| Task brief |
The result should be every line in the data below that carries the string "please".

[Opening The data section]

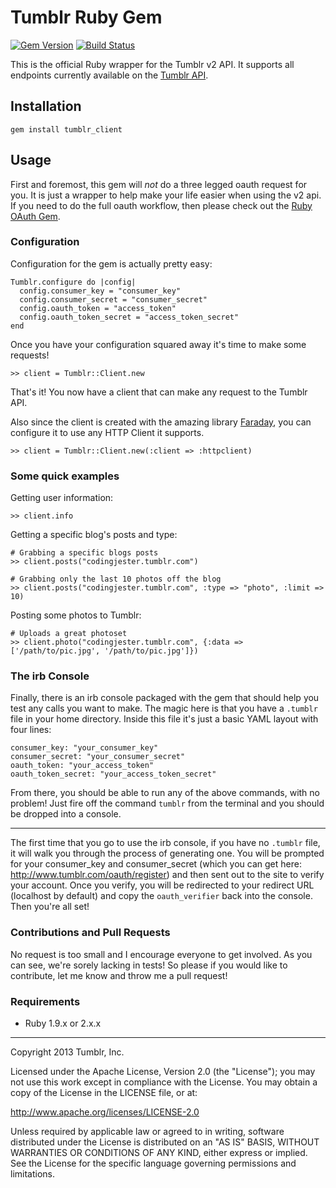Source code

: # Tumblr Ruby Gem

[![Gem Version](https://badge.fury.io/rb/tumblr_client.png)](http://badge.fury.io/rb/tumblr_client) [![Build Status](https://secure.travis-ci.org/tumblr/tumblr_client.png)](https://travis-ci.org/tumblr/tumblr_client)

This is the official Ruby wrapper for the Tumblr v2 API. It supports all
endpoints currently available on the
[Tumblr API](http://www.tumblr.com/docs/en/api/v2).

## Installation

    gem install tumblr_client

## Usage

First and foremost, this gem will *not* do a three legged oauth request for you. It is just a wrapper to help make
your life easier when using the v2 api. If you need to do the full oauth workflow, then please check out the 
[Ruby OAuth Gem](http://oauth.rubyforge.org/).

### Configuration

Configuration for the gem is actually pretty easy:

    Tumblr.configure do |config|
      config.consumer_key = "consumer_key"
      config.consumer_secret = "consumer_secret"
      config.oauth_token = "access_token"
      config.oauth_token_secret = "access_token_secret"
    end

Once you have your configuration squared away it's time to make some requests!

    >> client = Tumblr::Client.new

That's it! You now have a client that can make any request to the Tumblr API.

Also since the client is created with the amazing library [Faraday](https://github.com/lostisland/faraday), you can
configure it to use any HTTP Client it supports.
    
    >> client = Tumblr::Client.new(:client => :httpclient)

### Some quick examples

Getting user information:

    >> client.info

Getting a specific blog's posts and type:

    # Grabbing a specific blogs posts
    >> client.posts("codingjester.tumblr.com")

    # Grabbing only the last 10 photos off the blog
    >> client.posts("codingjester.tumblr.com", :type => "photo", :limit => 10)


Posting some photos to Tumblr:

    # Uploads a great photoset
    >> client.photo("codingjester.tumblr.com", {:data => ['/path/to/pic.jpg', '/path/to/pic.jpg']}) 

### The irb Console

Finally, there is an irb console packaged with the gem that should help you test any calls you want to make.
The magic here is that you have a `.tumblr` file in your home directory. Inside this file it's just a basic
YAML layout with four lines:

    consumer_key: "your_consumer_key"
    consumer_secret: "your_consumer_secret"
    oauth_token: "your_access_token"
    oauth_token_secret: "your_access_token_secret"

From there, you should be able to run any of the above commands, with no problem! Just fire off the command `tumblr`
from the terminal and you should be dropped into a console.

---

The first time that you go to use the irb console, if you have no `.tumblr`
file, it will walk you through the process of generating one.  You will
be prompted for your consumer_key and consumer_secret (which you can get
here: http://www.tumblr.com/oauth/register) and then sent out to the site
to verify your account.  Once you verify, you will be redirected to your
redirect URL (localhost by default) and copy the `oauth_verifier` back into the
console.  Then you're all set!

### Contributions and Pull Requests

No request is too small and I encourage everyone to get involved. As you can see, we're sorely lacking in tests! So
please if you would like to contribute, let me know and throw me a pull request!

### Requirements

* Ruby 1.9.x or 2.x.x

---

Copyright 2013 Tumblr, Inc.

Licensed under the Apache License, Version 2.0 (the "License"); you may not
use this work except in compliance with the License. You may obtain a copy of
the License in the LICENSE file, or at:

http://www.apache.org/licenses/LICENSE-2.0

Unless required by applicable law or agreed to in writing, software
distributed under the License is distributed on an "AS IS" BASIS, WITHOUT
WARRANTIES OR CONDITIONS OF ANY KIND, either express or implied. See the
License for the specific language governing permissions and limitations.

[Closing The data section]

| Solution for this task |
your life easier when using the v2 api. If you need to do the full oauth workflow, then please check out the 
please if you would like to contribute, let me know and throw me a pull request!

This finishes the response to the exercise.